BMC NeurologyBMC series – open, inclusive and trusted201616:195

https://doi.org/10.1186/s12883-016-0716-y

Received: 4 July 2016

Accepted: 30 September 2016

Published: 7 October 2016

Abstract

Background

Congenital myasthenic syndromes (CMSs) occur as a result of genetic mutations that cause aberrations in structure and/or function of proteins involved in neuromuscular transmission. Acetylcholine receptor epsilon (ε) subunit (CHRNE) gene mutations account for about 30–50 % of genetically diagnosed cases. We report a rare CHRNE gene mutation in a South Asian female with CMS.

Case presentation

A 17-year-old Maldivian female presented with bilateral partial ptosis, fatigable proximal muscle weakness and slurring of speech noted since the age of 2 years. She could not run, had difficulty negotiating stairs and rising from a seated position, and fatigues when speaking at length. Her birth and past medical histories were otherwise unremarkable. There is no parental consanguinity or family history of muscle disorders.

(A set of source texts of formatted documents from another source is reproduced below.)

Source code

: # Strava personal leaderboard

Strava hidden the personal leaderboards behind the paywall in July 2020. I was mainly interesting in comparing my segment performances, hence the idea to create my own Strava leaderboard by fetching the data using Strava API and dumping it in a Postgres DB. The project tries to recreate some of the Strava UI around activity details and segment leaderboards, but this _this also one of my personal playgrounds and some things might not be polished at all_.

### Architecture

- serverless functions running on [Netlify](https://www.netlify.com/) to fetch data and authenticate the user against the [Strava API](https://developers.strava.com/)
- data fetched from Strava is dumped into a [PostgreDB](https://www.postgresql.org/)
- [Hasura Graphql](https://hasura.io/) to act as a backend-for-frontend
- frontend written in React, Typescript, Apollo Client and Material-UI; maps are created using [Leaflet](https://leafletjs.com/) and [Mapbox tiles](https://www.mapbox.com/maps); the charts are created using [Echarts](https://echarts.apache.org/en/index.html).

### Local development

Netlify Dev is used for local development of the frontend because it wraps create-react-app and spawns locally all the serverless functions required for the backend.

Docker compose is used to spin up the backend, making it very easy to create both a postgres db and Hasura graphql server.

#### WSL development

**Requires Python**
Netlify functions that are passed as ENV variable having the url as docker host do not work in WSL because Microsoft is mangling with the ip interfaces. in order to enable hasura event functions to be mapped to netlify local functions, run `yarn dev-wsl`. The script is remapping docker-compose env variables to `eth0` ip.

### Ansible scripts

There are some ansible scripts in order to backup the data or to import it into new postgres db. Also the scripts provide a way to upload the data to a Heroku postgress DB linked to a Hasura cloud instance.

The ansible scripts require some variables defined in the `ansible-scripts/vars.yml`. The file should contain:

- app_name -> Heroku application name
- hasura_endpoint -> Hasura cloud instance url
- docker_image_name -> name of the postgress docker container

On examination, she had a BMI of 18 kg/m2, bilateral fatigable partial ptosis, complete external ophthalmoplegia and fatigable proximal muscle weakness (MRC grade 4/5). Apart from spinal scoliosis the rest of the examination was normal.

Haematological and biochemical investigations including serum lactate level and thyroid functions were normal. Acetylcholine receptor antibodies and muscle specific kinase antibodies were not detected in serum. Repetitive nerve stimulation showed marked decrement (>30 %) in nerve-muscle pairs in the face and forearm. Her DNA sequencing revealed a c.183-187dupCTCAC mutation in CHRNE.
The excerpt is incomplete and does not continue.